When the Arabic system came along was it developed along with the operators we know today or was it just a different way of numbering things instead of Roman and the math came later?
Or am I all wrong and complex math existed with the Romans or earlier.
The plus sign came first, between 1356 and 1361, and was an abbreviation for the Latin word et, meaning and. The other symbols evolved over the next few centuries.
The Babylonians used math, but it looks like it was done in grids, tables, and diagrams.
Nah, you can always just write out the word. “2 and 3 is 5”, “12 minus 4 is 8”. In fact, it is very likely that’s where “+” and “-” came from, as a shortening of the words “and” and “minus” (in various languages).
The Babylonians were doing addition, subtraction, multiplication, division, algebra, and trigonometry thousands of years ago without using operator symbols. The linked article describes how they did it using base-60 numbers and lots of lookup tables.
"expressed as? That’s the same thing, division, except the second one is not, or at least should not, be used, as @markn_1 notes.
That is a “square root”/“radical” sign, which I am not sure when it first appeared, however
The symbol was first seen in print without the vinculum (the horizontal “bar” over the numbers inside the radical symbol) in the year 1525 in Die Coss by Christoff Rudolff a German mathematician. In 1637 Descartes was the first to unite the German radical sign √ with the vinculum to create the radical symbol in common use today.
Taking decimal square roots by hand, well, maybe that is only still taught to very bored students?
Using an obelus as a division sign is rarely done past early elementary school. I don’t know why schools teach young kids this weird symbol that isn’t really used anywhere else.
The same is true for using × as a multiplication sign, although it’s used a bit more than the obelus, such as in scientific notation (like 6.02 × 1023), and in things that are similar but not the same as arithmetic multiplication, like vector cross products.
The Wikipedia article for long division says the sign composed of a right parenthesis combined with a vinculum (horizontal bar) is known simply as a “long division symbol” or “division bracket”.

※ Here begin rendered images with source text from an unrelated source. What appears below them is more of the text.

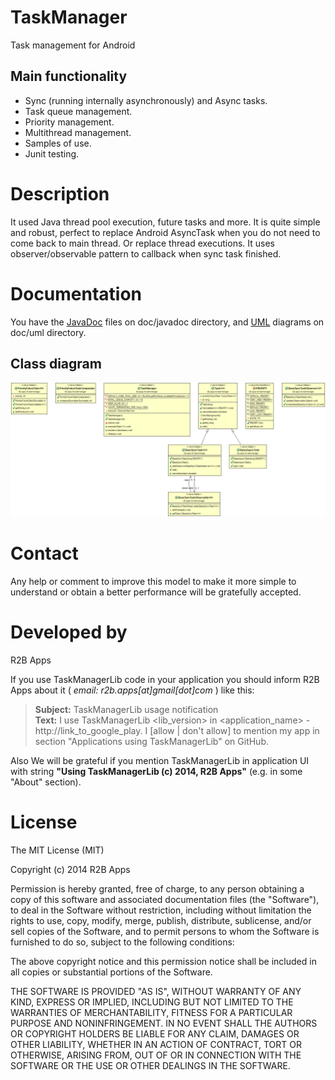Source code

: TaskManager
===========

Task management for Android



Main functionality
------------------
* Sync (running internally asynchronously) and Async tasks.
* Task queue management.
* Priority management.
* Multithread management.
* Samples of use.
* Junit testing.



Description
===========
It used Java thread pool execution, future tasks and more. It is quite simple and robust,
perfect to replace Android AsyncTask when you do not need to come back to main thread. 
Or replace thread executions.
It uses observer/observable pattern to callback when sync task finished.




Documentation
=============
You have the [JavaDoc](TaskManagerLib/doc/javadoc) files on doc/javadoc directory, 
and [UML](TaskManagerLib/doc/uml) diagrams on doc/uml directory.

Class diagram
-------------
![Class diagram](TaskManagerLib/doc/uml/ClassDiagram.png?raw=true "Class diagram")



Contact
=======
Any help or comment to improve this model to make it more simple to understand 
or obtain a better performance will be gratefully accepted.



Developed by
============
R2B Apps

If you use TaskManagerLib code in your application you should inform R2B Apps about it ( *email: r2b.apps[at]gmail[dot]com* ) like this:
> **Subject:** TaskManagerLib usage notification<br />
> **Text:** I use TaskManagerLib &lt;lib_version> in &lt;application_name> - http://link_to_google_play.
> I [allow | don't allow] to mention my app in section "Applications using TaskManagerLib" on GitHub.

Also We will be grateful if you mention TaskManagerLib in application UI with string **"Using TaskManagerLib (c) 2014, R2B Apps"** (e.g. in some "About" section).



License
=======
The MIT License (MIT)

Copyright (c) 2014 R2B Apps

Permission is hereby granted, free of charge, to any person obtaining a copy
of this software and associated documentation files (the "Software"), to deal
in the Software without restriction, including without limitation the rights
to use, copy, modify, merge, publish, distribute, sublicense, and/or sell
copies of the Software, and to permit persons to whom the Software is
furnished to do so, subject to the following conditions:

The above copyright notice and this permission notice shall be included in all
copies or substantial portions of the Software.

THE SOFTWARE IS PROVIDED "AS IS", WITHOUT WARRANTY OF ANY KIND, EXPRESS OR
IMPLIED, INCLUDING BUT NOT LIMITED TO THE WARRANTIES OF MERCHANTABILITY,
FITNESS FOR A PARTICULAR PURPOSE AND NONINFRINGEMENT. IN NO EVENT SHALL THE
AUTHORS OR COPYRIGHT HOLDERS BE LIABLE FOR ANY CLAIM, DAMAGES OR OTHER
LIABILITY, WHETHER IN AN ACTION OF CONTRACT, TORT OR OTHERWISE, ARISING FROM,
OUT OF OR IN CONNECTION WITH THE SOFTWARE OR THE USE OR OTHER DEALINGS IN THE
SOFTWARE.
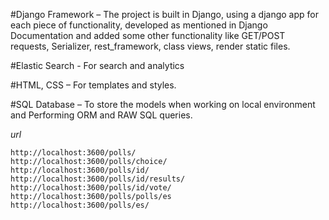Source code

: #Django Framework – The project is built in Django, using a django app for each piece of functionality, developed as mentioned in Django Documentation and added some other functionality like GET/POST requests, Serializer, rest_framework, class views, render static files.

#Elastic Search - For search and analytics

#HTML, CSS – For templates and styles.

#SQL Database – To store the models when working on local environment and Performing ORM and RAW SQL queries.

*url*

    http://localhost:3600/polls/
    http://localhost:3600/polls/choice/
    http://localhost:3600/polls/id/
    http://localhost:3600/polls/id/results/
    http://localhost:3600/polls/id/vote/
    http://localhost:3600/polls/polls/es
    http://localhost:3600/polls/es/
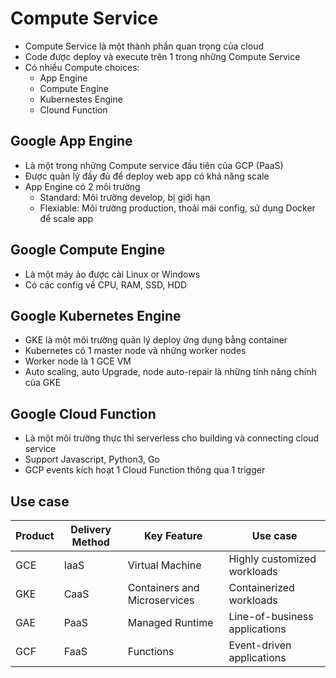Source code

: # Compute Service

- Compute Service là một thành phần quan trọng của cloud
- Code được deploy và execute trên 1 trong những Compute Service
- Có nhiều Compute choices:
  * App Engine
  * Compute Engine
  * Kubernestes Engine
  * Clound Function

## Google App Engine
* Là một trong những Compute service đầu tiên của GCP (PaaS)
* Được quản lý đầy đủ để deploy web app có khả năng scale
* App Engine có 2 môi trường
  * Standard: Môi trường develop, bị giới hạn
  * Flexiable: Môi trường production, thoải mái config, sử dụng Docker để scale app

## Google Compute Engine
* Là một máy ảo được cài Linux or Windows
* Có các config về CPU, RAM, SSD, HDD

## Google Kubernetes Engine
* GKE là một môi trường quản lý deploy ứng dụng bằng container
* Kubernetes có 1 master node và những worker nodes
* Worker node là 1 GCE VM
* Auto scaling, auto Upgrade, node auto-repair là những tính năng chính của GKE

## Google Cloud Function
* Là một môi trường thực thi serverless cho building và connecting cloud service
* Support Javascript, Python3, Go
* GCP events kích hoạt 1 Cloud Function thông qua 1 trigger

## Use case

|Product|Delivery Method|Key Feature|Use case|
|-------|---------------|-----------|--------|
|GCE|IaaS|Virtual Machine|Highly customized workloads|
|GKE|CaaS|Containers and Microservices|Containerized workloads|
|GAE|PaaS|Managed Runtime|Line-of-business applications|
|GCF|FaaS|Functions|Event-driven applications|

The only time I ever see an obelus division sign any more is as a label on a calculator key. Oddly enough, when you press that key, the symbol that appears on the screen is still a fraction slash.

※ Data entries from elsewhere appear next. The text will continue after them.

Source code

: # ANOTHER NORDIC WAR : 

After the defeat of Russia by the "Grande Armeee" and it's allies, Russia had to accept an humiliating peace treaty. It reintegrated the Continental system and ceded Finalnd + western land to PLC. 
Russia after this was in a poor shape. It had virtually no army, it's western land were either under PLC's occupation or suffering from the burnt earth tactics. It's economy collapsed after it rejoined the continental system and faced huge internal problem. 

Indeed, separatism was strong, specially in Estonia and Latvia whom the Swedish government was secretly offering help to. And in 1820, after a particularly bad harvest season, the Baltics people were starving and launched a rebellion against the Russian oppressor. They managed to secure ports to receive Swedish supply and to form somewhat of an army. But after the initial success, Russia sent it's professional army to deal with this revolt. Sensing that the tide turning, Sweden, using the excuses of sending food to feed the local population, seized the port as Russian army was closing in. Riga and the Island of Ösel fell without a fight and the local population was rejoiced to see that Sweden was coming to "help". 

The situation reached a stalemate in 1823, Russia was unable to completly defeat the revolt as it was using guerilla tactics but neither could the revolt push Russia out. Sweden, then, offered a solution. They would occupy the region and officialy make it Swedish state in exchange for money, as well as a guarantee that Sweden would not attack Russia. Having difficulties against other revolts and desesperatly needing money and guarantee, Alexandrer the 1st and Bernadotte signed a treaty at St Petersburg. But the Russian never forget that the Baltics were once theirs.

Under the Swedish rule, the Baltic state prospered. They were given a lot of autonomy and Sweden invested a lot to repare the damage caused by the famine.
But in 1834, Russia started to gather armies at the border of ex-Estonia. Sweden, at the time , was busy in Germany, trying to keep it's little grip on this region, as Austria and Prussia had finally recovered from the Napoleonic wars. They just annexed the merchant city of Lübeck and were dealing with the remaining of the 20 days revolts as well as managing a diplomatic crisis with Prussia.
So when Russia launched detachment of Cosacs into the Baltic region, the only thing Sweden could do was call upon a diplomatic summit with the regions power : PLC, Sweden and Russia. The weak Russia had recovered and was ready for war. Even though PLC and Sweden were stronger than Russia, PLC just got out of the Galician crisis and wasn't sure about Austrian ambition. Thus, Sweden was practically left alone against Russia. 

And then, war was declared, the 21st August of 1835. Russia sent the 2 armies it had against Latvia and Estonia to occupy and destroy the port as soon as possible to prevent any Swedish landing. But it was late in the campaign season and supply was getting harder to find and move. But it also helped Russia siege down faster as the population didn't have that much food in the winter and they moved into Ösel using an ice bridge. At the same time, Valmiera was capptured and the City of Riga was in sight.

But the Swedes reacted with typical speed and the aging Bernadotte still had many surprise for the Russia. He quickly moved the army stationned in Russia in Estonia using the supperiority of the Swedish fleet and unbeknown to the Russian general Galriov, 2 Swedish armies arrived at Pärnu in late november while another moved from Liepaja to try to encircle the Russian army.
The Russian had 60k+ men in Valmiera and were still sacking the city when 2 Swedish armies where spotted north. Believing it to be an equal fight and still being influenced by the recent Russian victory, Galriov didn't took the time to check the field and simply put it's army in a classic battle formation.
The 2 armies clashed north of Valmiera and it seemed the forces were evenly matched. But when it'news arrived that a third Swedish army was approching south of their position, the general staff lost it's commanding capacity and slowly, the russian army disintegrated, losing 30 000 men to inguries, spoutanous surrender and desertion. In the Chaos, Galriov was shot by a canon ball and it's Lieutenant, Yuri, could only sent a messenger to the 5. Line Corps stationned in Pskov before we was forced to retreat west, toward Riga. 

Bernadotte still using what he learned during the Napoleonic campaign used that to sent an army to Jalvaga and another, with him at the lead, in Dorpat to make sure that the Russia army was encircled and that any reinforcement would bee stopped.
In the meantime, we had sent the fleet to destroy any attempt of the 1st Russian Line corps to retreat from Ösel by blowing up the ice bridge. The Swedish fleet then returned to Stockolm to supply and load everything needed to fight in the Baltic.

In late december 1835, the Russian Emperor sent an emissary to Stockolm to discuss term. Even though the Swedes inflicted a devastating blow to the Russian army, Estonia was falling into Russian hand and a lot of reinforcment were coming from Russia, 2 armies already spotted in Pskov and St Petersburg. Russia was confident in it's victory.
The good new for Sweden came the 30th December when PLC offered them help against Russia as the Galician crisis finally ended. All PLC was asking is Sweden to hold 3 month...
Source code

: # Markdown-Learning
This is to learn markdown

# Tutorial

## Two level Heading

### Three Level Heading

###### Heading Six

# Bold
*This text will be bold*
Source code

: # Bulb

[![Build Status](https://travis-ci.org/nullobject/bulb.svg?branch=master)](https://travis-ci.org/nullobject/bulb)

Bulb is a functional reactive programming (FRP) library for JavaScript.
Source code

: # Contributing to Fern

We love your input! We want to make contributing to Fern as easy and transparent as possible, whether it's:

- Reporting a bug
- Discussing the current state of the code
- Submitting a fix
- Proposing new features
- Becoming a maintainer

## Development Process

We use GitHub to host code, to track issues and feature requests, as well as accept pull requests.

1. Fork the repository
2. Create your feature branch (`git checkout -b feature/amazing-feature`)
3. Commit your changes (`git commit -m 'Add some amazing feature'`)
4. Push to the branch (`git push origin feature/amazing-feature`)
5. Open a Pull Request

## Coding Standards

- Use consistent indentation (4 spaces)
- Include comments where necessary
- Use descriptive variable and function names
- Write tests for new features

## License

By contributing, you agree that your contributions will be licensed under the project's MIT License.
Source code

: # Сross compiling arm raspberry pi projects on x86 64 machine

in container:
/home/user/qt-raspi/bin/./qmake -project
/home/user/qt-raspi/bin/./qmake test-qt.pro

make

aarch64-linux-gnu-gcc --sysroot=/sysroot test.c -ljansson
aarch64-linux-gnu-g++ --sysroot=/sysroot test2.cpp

I know long division is still taught, because whenever I show my Algebra 2 and Precalc students polynomial division (which uses basically the same algorithm, because place-value numbers are themselves polynomials), at least a few of them still remember it. Of course, they’re all horribly out of practice at it.
As @Chronos notes, it’s still fairly common on calculator buttons.
It has the advantage of being an in-line symbol that unambiguously signifies division, as opposed to the slash, which is also used in dates (e.g. 6/13/2024) and/or other contexts.
In fact…
(Note: The following is my understanding, but it’s not something I’ve verified. I would welcome correction)
…the use of the slash as a division symbol, like the use of an asterisk as a multiplication symbol, started when people started typing math on computers. Since the * and / were already on the keyboard for their original uses, they were repurposed as operators, which saved having to add a new key to the keyboard and/or a new symbol to the ASCII character set. Before this, the obelus wasn’t “this weird symbol”; it was the way people wrote division as a binary operator.
Wikipedia says the slash to represent division “developed from the fraction slash in the late 18th or early 19th century.” So I don’t think computer keyboards had anything to do with it.
I see we’re talking about the difference in arithmetic and mathematics.
Same concepts but they use a few different symbols. Presumably to make it easier for young children to learn the meaning of numbers and how to use them.